Le fils relève sa mère de l’anonymat et des injustices, pas à pas, elle, une jeune fille issue du reg au sol pierreux, désertique, âpre. Assèchement de la terre algérienne, au propre, de ses oueds, comme au figuré, à cause du dépeuplement et de la fuite de milliers d’hommes puis de femmes, devenus des sans-terre… Des mères, des fils, des pères, bien avant eux, « entassés comme des animaux (…) dans les convois qui les emmenaient mourir dans les chambres à gaz de camps de concentration en Allemagne ». M. Charef entend encore « Le cri des mères défendant l’humanité ».
Charef crée/crie/écrit des trames narratives courtes, en suspens, des scripts langagiers condensés, rapides : « Elle a mis son haïk, ses sandales aux lanières béantes et s’est mise à courir vers l’endroit d’où les coups de feu étaient partis. Ma mère courait très vite. / Elle courait vers l’enfer ». Ainsi, son écriture participe de la diglossie par les deux formes linguistiques (arabe et français) parlées dans des groupes sociaux intégralement séparés – c’est l’écrivain qui le précise, à son propos : « moi, l’inexistant, le petit indigène », jeté parmi « les esseulés, les désocialisés ».

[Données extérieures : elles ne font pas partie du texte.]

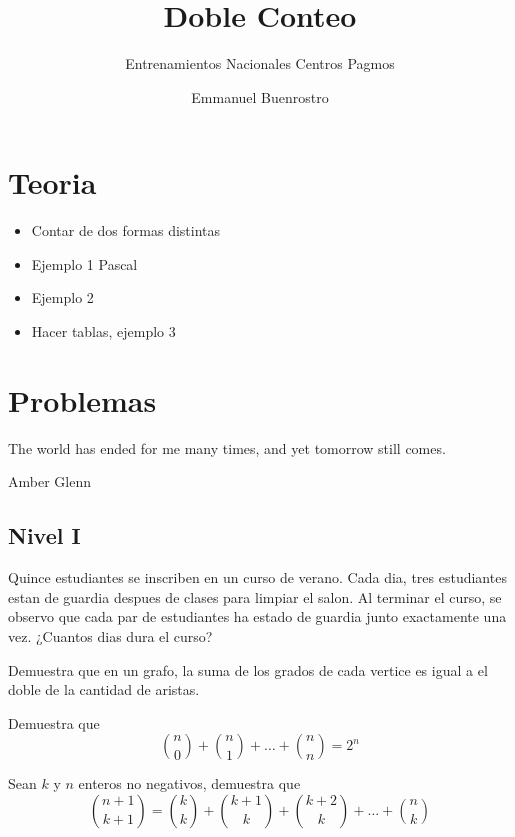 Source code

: \documentclass[11pt]{scrartcl}
\title {Doble Conteo}
\subtitle {Entrenamientos Nacionales Centros Pagmos}
\author{Emmanuel Buenrostro}
\begin{document}
\maketitle

\section{Teoria}
\begin{itemize}
    \item Contar de dos formas distintas
    \item Ejemplo 1 Pascal 
    \item Ejemplo 2
    \item Hacer tablas, ejemplo 3
\end{itemize}

\section{Problemas }
\epigraph{The world has ended for me many times, and yet tomorrow still comes.}{Amber Glenn}

\subsection{Nivel I}


\begin{problem} %
    Quince estudiantes se inscriben en un curso de verano. Cada dia, tres estudiantes estan de guardia despues de clases para limpiar el salon. Al terminar el curso, se observo que cada par de estudiantes ha estado de guardia junto exactamente una vez. ¿Cuantos dias dura el curso?
\end{problem}

\begin{problem} %
    Demuestra que en un grafo, la suma de los grados de cada vertice es igual a el doble de la cantidad de aristas.
\end{problem}

\begin{problem}
    Demuestra que 
    \[\binom{n}{0}+\binom{n}{1}+\ldots+\binom{n}{n}=2^n\]
\end{problem}

\begin{problem} %
    Sean $k$ y $n$ enteros no negativos, demuestra que  
    \[\binom{n+1}{k+1}=\binom{k}{k}+\binom{k+1}{k}+\binom{k+2}{k}+\ldots +\binom{n}{k}\]
\end{problem}
\end{document}
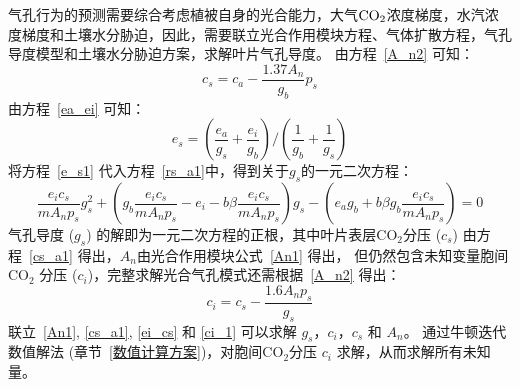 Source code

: 气孔行为的预测需要综合考虑植被自身的光合能力，大气$\rm CO_2$浓度梯度，水汽浓度梯度和土壤水分胁迫，因此，需要联立光合作用模块方程、气体扩散方程，气孔导度模型和土壤水分胁迫方案，求解叶片气孔导度。
由方程~\eqref{A_n2} 可知：
\begin{equation}\label{cs_a1}
c_{s}=c_{a}-\frac{1.37 A_{n}}{g_{b}} p_{s}
\end{equation}
由方程~\eqref{ea_ei} 可知：
\begin{equation}\label{e_s1}
e_{s}=\left(\frac{e_{a}}{g_{s}}+\frac{e_{i}}{g_{b}}\right) /\left(\frac{1}{g_{b}}+\frac{1}{g_{s}}\right)
\end{equation}
将方程~\eqref{e_s1} 代入方程~\eqref{rs_a1}中，得到关于$g_s$的一元二次方程：
\begin{equation}\label{ei_cs}
\frac{e_{i} c_{s}}{m A_{n} p_{s}} g_{s}^{2}+\left(g_{b} \frac{e_{i} c_{s}}{m A_{n} p_{s}}-e_{i}-b \beta \frac{e_{i} c_{s}}{m A_{n} p_{s}}\right) g_{s}
-\left(e_{a} g_{b}+b \beta g_{b} \frac{e_{i} c_{s}}{m A_{n} p_{s}}\right)=0
\end{equation}
气孔导度 ($g_s$) 的解即为一元二次方程的正根，其中叶片表层$\mathrm{CO_2}$分压 ($c_s$) 由方程~\eqref{cs_a1} 得出，$A_n$由光合作用模块公式~\eqref{An1} 得出，
但仍然包含未知变量胞间 $\mathrm{CO_2}$ 分压 ($c_i$)，完整求解光合气孔模式还需根据~\eqref{A_n2} 得出：
\begin{equation}\label{ci_1}
c_{i}=c_{s}-\frac{1.6 A_{n} p_{s}}{g_{s}}
\end{equation}
联立~\eqref{An1}, \eqref{cs_a1}, \eqref{ei_cs} 和 \eqref{ci_1} 可以求解 $g_s$，$c_i$，$c_s$ 和 $A_n$。
通过牛顿迭代数值解法 (章节~\ref{数值计算方案})，对胞间$\mathrm{CO_2}$分压 $c_i$ 求解，从而求解所有未知量。

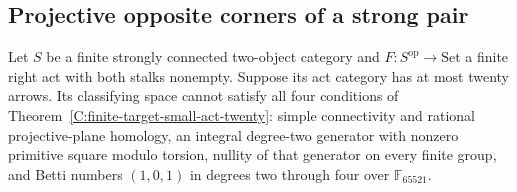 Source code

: \subsection{Projective opposite corners of a strong pair}

\begin{proposition}\label{C:finite-target-strong-pair-twenty}
Let $S$ be a finite strongly connected two-object category and
$F:S^{\mathrm{op}}\to\mathrm{Set}$ a finite right act with both
stalks nonempty. Suppose its act category has at most twenty
arrows. Its classifying space cannot satisfy all four conditions
of Theorem~\ref{C:finite-target-small-act-twenty}: simple
connectivity and rational projective-plane homology, an integral
degree-two generator with nonzero primitive square modulo
torsion, nullity of that generator on every finite group, and
Betti numbers $(1,0,1)$ in degrees two through four over
$\mathbb F_{65521}$.
\end{proposition}
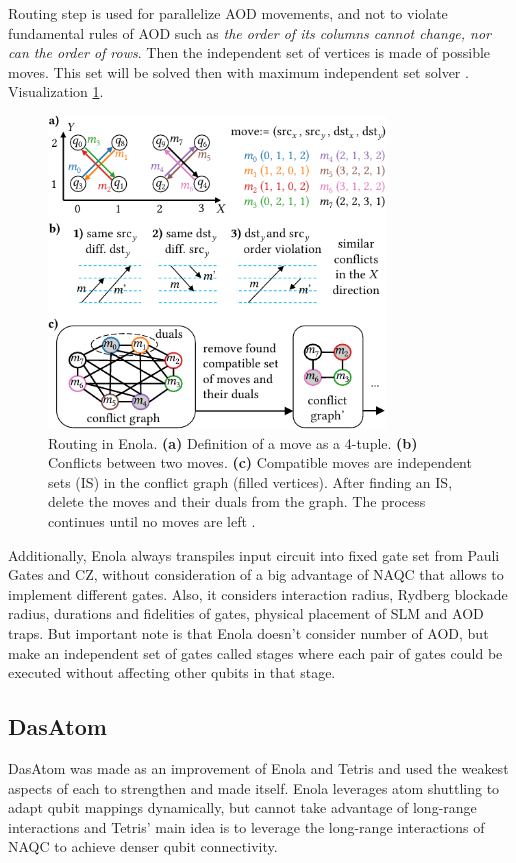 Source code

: Routing step is used for parallelize \ac{AOD} movements, 
and not to violate fundamental rules of \ac{AOD} such as \textit{the order of its columns cannot change, nor can
the order of rows}.
Then the independent set of vertices is made of possible moves. 
This set will be solved then with maximum independent set solver \parencite{Tan_2025_Enola}.
Visualization \ref{fig:routing_Enola}.
\begin{figure}[htbp]
  \centering
    \includegraphics[width=0.8\textwidth]{figures/routing_Enola.pdf}
    \caption{Routing in Enola. 
    \textbf{(a)} Definition of a move as a 4-tuple. 
    \textbf{(b)} Conflicts between two moves. 
    \textbf{(c)} Compatible moves are independent sets (IS) in the conflict graph (filled vertices).
    After finding an IS, delete the moves and their duals from
    the graph. The process continues until no moves are left \parencite{Tan_2025_Enola}.}
    \label{fig:routing_Enola}
\end{figure}

Additionally, Enola always transpiles input circuit into fixed gate set from Pauli Gates and CZ, 
without consideration of a big advantage of \ac{NAQC} that allows to implement different gates.
Also, it considers interaction radius, Rydberg blockade radius, durations and fidelities of gates,
physical placement of \ac{SLM} and \ac{AOD} traps. 
But important note is that Enola doesn't consider number of \ac{AOD}, 
but make an independent set of gates called stages where each pair of gates could be executed without affecting other qubits in that stage.

\subsection{DasAtom}
DasAtom was made as an improvement of Enola and Tetris 
and used the weakest aspects of each to strengthen and made itself.
Enola leverages atom shuttling to adapt qubit mappings dynamically,
but cannot take advantage of long-range interactions
and Tetris' main idea is to leverage the long-range interactions of \ac{NAQC} 
to achieve denser qubit connectivity\parencite{10082942, huang2025dasatomdivideandshuttleatomapproach}.

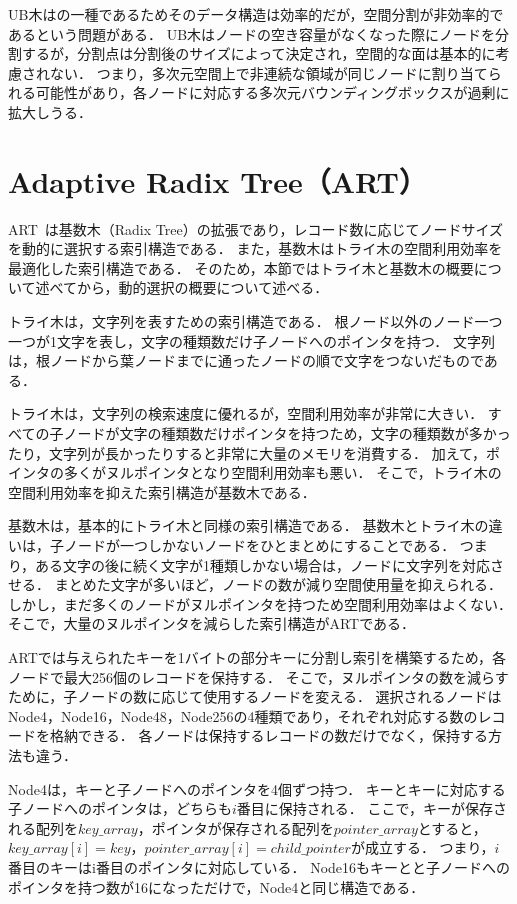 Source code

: UB木は\BTree{}の一種であるためそのデータ構造は効率的だが，空間分割が非効率的であるという問題がある．
UB木はノードの空き容量がなくなった際にノードを分割するが，分割点は分割後のサイズによって決定され，空間的な面は基本的に考慮されない．
つまり，多次元空間上で非連続な領域が同じノードに割り当てられる可能性があり，各ノードに対応する多次元バウンディングボックスが過剰に拡大しうる．

\section{Adaptive Radix Tree（ART）}

ART~\cite{icde:Leis2013}は基数木（Radix Tree）の拡張であり，レコード数に応じてノードサイズを動的に選択する索引構造である．
また，基数木はトライ木の空間利用効率を最適化した索引構造である．
そのため，本節ではトライ木と基数木の概要について述べてから，動的選択の概要について述べる．

トライ木は，文字列を表すための索引構造である．
根ノード以外のノード一つ一つが1文字を表し，文字の種類数だけ子ノードへのポインタを持つ．
文字列は，根ノードから葉ノードまでに通ったノードの順で文字をつないだものである．

トライ木は，文字列の検索速度に優れるが，空間利用効率が非常に大きい．
すべての子ノードが文字の種類数だけポインタを持つため，文字の種類数が多かったり，文字列が長かったりすると非常に大量のメモリを消費する．
加えて，ポインタの多くがヌルポインタとなり空間利用効率も悪い．
そこで，トライ木の空間利用効率を抑えた索引構造が基数木である．

基数木は，基本的にトライ木と同様の索引構造である．
基数木とトライ木の違いは，子ノードが一つしかないノードをひとまとめにすることである．
つまり，ある文字の後に続く文字が1種類しかない場合は，ノードに文字列を対応させる．
まとめた文字が多いほど，ノードの数が減り空間使用量を抑えられる．
しかし，まだ多くのノードがヌルポインタを持つため空間利用効率はよくない．
そこで，大量のヌルポインタを減らした索引構造がARTである．

ARTでは与えられたキーを1バイトの部分キーに分割し索引を構築するため，各ノードで最大256個のレコードを保持する．
そこで，ヌルポインタの数を減らすために，子ノードの数に応じて使用するノードを変える．
選択されるノードはNode4，Node16，Node48，Node256の4種類であり，それぞれ対応する数のレコードを格納できる．
各ノードは保持するレコードの数だけでなく，保持する方法も違う．

Node4は，キーと子ノードへのポインタを4個ずつ持つ．
キーとキーに対応する子ノードへのポインタは，どちらも$i$番目に保持される．
ここで，キーが保存される配列を$key\_array$，ポインタが保存される配列を$pointer\_array$とすると，$key\_array[i]=key$，$pointer\_array[i]=child\_pointer$が成立する．
つまり，$i$番目のキーはi番目のポインタに対応している．
Node16もキーとと子ノードへのポインタを持つ数が16になっただけで，Node4と同じ構造である．


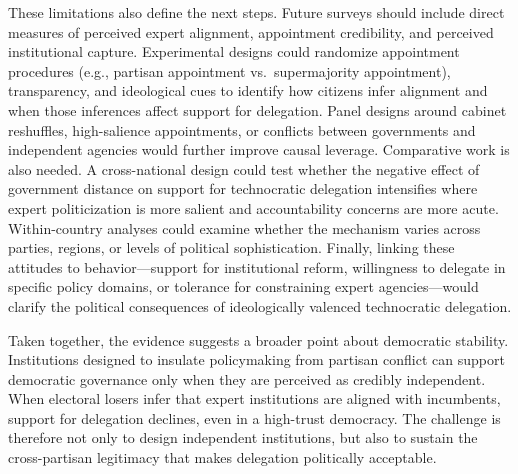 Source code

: \documentclass[11pt]{article}\usepackage[]{graphicx}\usepackage[]{xcolor}
\begin{document}
These limitations also define the next steps. Future surveys should include direct measures of perceived expert alignment, appointment credibility, and perceived institutional capture. Experimental designs could randomize appointment procedures (e.g., partisan appointment vs.\ supermajority appointment), transparency, and ideological cues to identify how citizens infer alignment and when those inferences affect support for delegation. Panel designs around cabinet reshuffles, high-salience appointments, or conflicts between governments and independent agencies would further improve causal leverage. Comparative work is also needed. A cross-national design could test whether the negative effect of government distance on support for technocratic delegation intensifies where expert politicization is more salient and accountability concerns are more acute. Within-country analyses could examine whether the mechanism varies across parties, regions, or levels of political sophistication. Finally, linking these attitudes to behavior---support for institutional reform, willingness to delegate in specific policy domains, or tolerance for constraining expert agencies---would clarify the political consequences of ideologically valenced technocratic delegation.

Taken together, the evidence suggests a broader point about democratic stability. Institutions designed to insulate policymaking from partisan conflict can support democratic governance only when they are perceived as credibly independent. When electoral losers infer that expert institutions are aligned with incumbents, support for delegation declines, even in a high-trust democracy. The challenge is therefore not only to design independent institutions, but also to sustain the cross-partisan legitimacy that makes delegation politically acceptable.


\FloatBarrier
\newpage



\clearpage
\newpage
{}
\setcounter{page}{1}
\printbibliography
\clearpage
\newpage



\clearpage



\begin{center}
\dotfill
{} \dotfill
\dotfill
{}
\end{center}
\end{document}
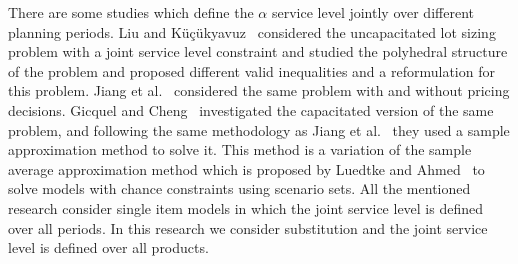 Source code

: \documentclass[10pt]{article}
\begin{document}
There are some studies which define the $\alpha$ service level jointly over different planning periods. Liu and K{\"u}{\c{c}}{\"u}kyavuz~\cite{liu2018polyhedral} considered the uncapacitated lot sizing problem with a joint service level constraint and studied the polyhedral structure of the problem and proposed different valid inequalities and a reformulation for this problem. Jiang et al.~\cite{jiang2017production} considered the same problem with and without pricing decisions. Gicquel and Cheng~\cite{gicquel2018joint} investigated the capacitated version of the same problem, and following the same methodology as Jiang et al.~\cite{jiang2017production} they used a sample approximation method to solve it. This method is a variation of the sample average approximation method which is proposed by Luedtke and Ahmed~\cite{luedtke2008sample} to solve models with chance constraints using scenario sets. All the mentioned research consider single item models in which the joint service level is defined over all periods. In this research we consider substitution and the joint service level is defined over all products.
\end{document}

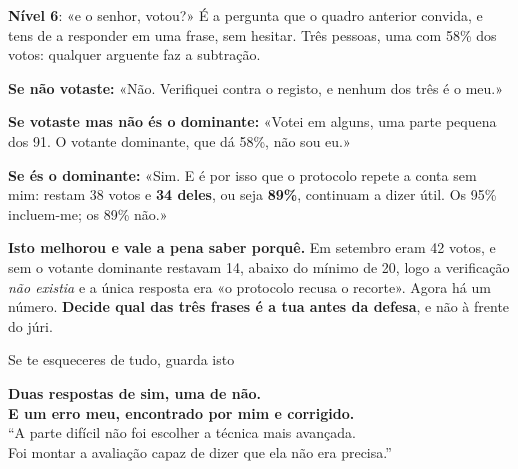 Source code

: \documentclass[aspectratio=169]{beamer}
\newcommand{\key}[1]{\textbf{\textcolor{blue!55!black}{#1}}}
\begin{document}
\begin{frame}{\key{Nível 6}: «e o senhor, votou?»}
É a pergunta que o quadro anterior convida, e tens de a responder em uma frase, sem hesitar.
Três pessoas, uma com 58\% dos votos: qualquer arguente faz a subtração.

\medskip
\textbf{Se não votaste:} «Não. Verifiquei contra o registo, e nenhum dos três é o meu.»

\medskip
\textbf{Se votaste mas não és o dominante:} «Votei em alguns, uma parte pequena dos 91. O
votante dominante, que dá 58\%, não sou eu.»

\medskip
\textbf{Se és o dominante:} «Sim. E é por isso que o protocolo repete a conta sem mim: restam
38 votos e \key{34 deles}, ou seja \key{89\%}, continuam a dizer útil. Os 95\% incluem-me; os 89\% não.»

\medskip
\textbf{Isto melhorou e vale a pena saber porquê.} Em setembro eram 42 votos, e sem o votante
dominante restavam 14, abaixo do mínimo de 20, logo a verificação \emph{não existia} e a
única resposta era «o protocolo recusa o recorte». Agora há um número. \textbf{Decide qual das
três frases é a tua antes da defesa}, e não à frente do júri.
\end{frame}

\begin{frame}{Se te esqueceres de tudo, guarda isto}
\begin{center}
\vspace{3mm}
\large
\key{Duas respostas de sim, uma de não.}\\[4mm]
\key{E um erro meu, encontrado por mim e corrigido.}\\[8mm]
\normalsize
``A parte difícil não foi escolher a técnica mais avançada.\\
Foi montar a avaliação capaz de dizer que ela não era precisa.''
\end{center}
\end{frame}
\end{document}
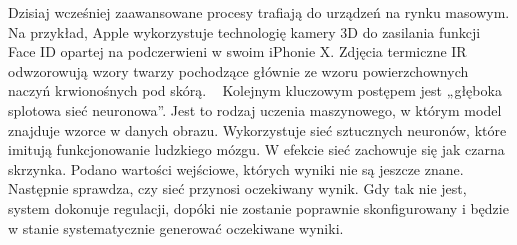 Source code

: Dzisiaj wcześniej zaawansowane procesy trafiają do urządzeń na rynku masowym. Na przykład, Apple wykorzystuje technologię kamery 3D do zasilania funkcji Face ID opartej na podczerwieni w swoim iPhonie X. Zdjęcia termiczne IR odwzorowują wzory twarzy pochodzące głównie ze wzoru powierzchownych naczyń krwionośnych pod skórą.
 
Kolejnym kluczowym postępem jest „głęboka splotowa sieć neuronowa”. Jest to rodzaj uczenia maszynowego, w którym model znajduje wzorce w danych obrazu. Wykorzystuje sieć sztucznych neuronów, które imitują funkcjonowanie ludzkiego mózgu. W efekcie sieć zachowuje się jak czarna skrzynka. Podano wartości wejściowe, których wyniki nie są jeszcze znane. Następnie sprawdza, czy sieć przynosi oczekiwany wynik. Gdy tak nie jest, system dokonuje regulacji, dopóki nie zostanie poprawnie skonfigurowany i będzie w stanie systematycznie generować oczekiwane wyniki. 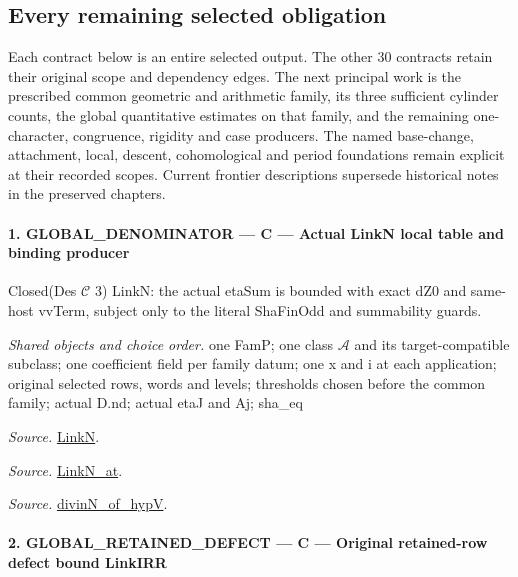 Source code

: \documentclass[11pt,a4paper]{article}
\numberwithin{equation}{section}
\theoremstyle{remark}\newtheorem{remark}[theorem]{Remark}
\begin{document}
\subsection{Every remaining selected obligation}

Each contract below is an entire selected output.  The other 30
contracts retain their original scope and dependency edges.
The next principal work is the prescribed common geometric and
arithmetic family, its three sufficient cylinder counts, the
global quantitative estimates on that family, and the remaining
one-character, congruence, rigidity and case producers.  The named
base-change, attachment, local, descent, cohomological and period
foundations remain explicit at their recorded scopes.  Current
frontier descriptions supersede historical notes in the preserved
chapters.
\paragraph{1. GLOBAL\_\allowbreak DENOMINATOR — C — Actual LinkN local table and binding producer}

Closed(Des $\mathcal C$ 3) LinkN: the actual etaSum is bounded with exact dZ0 and same-host vvTerm, subject only to the literal ShaFinOdd and summability guards.

\emph{Shared objects and choice order.} one FamP; one class $\mathcal A$ and its target-compatible subclass; one coefficient field per family datum; one x and i at each application; original selected rows, words and levels; thresholds chosen before the common family; actual D.nd; actual etaJ and Aj; sha\_\allowbreak eq

\emph{Source.} \href{https://github.com/CocoSgt/riemann-hypothesis-lean/blob/7cbf7a0c32fca1badf05931879a37c3f8a2b03b4/src/Formalism/SharpRestriction/GlobalTheoremInputs.lean#L45-L48}{LinkN}.

\emph{Source.} \href{https://github.com/CocoSgt/riemann-hypothesis-lean/blob/7cbf7a0c32fca1badf05931879a37c3f8a2b03b4/src/Formalism/SharpRestriction/GlobalTheoremInputs.lean#L40-L44}{LinkN\_\allowbreak at}.

\emph{Source.} \href{https://github.com/CocoSgt/riemann-hypothesis-lean/blob/7cbf7a0c32fca1badf05931879a37c3f8a2b03b4/src/Development/AutomorphicArithmetic/CharacterBoxes/DivinNOfHypV.lean#L117-L134}{divinN\_\allowbreak of\_\allowbreak hypV}.



\paragraph{2. GLOBAL\_\allowbreak RETAINED\_\allowbreak DEFECT — C — Original retained-row defect bound LinkIRR}
\end{document}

Notons ces belles phrases enflammées :
« Elles étaient loin : je n’apercevais plus que deux petits points blancs qui peinaient derrière le rideau de vapeur de chaleur que répandait la terre caniculée sur l’horizon. (…) Les gens simples s’embaument le cœur d’imagination ».
Mehdi Charef signe ici une nouvelle version de la guerre d’Algérie, rouvre les charniers, effectue des chassés-croisés entre l’hexagone et l’Algérie. Il remonte la mémoire occultée des travailleurs immigrés, éprouve un amour filial empoignant pour « la fille de la montagne » exilée dans un bidonville : « L’exil, quand on est adulte, c’est être là où personne ne se souvient de votre jeunesse, ne vous a vue jeune et belle ».
La lumière de ma mère est un livre plein de vagues de grandes marées, de reflux symbolisant le destin d’une mère parée de couleurs, mère accompagnatrice, fidèle et fière.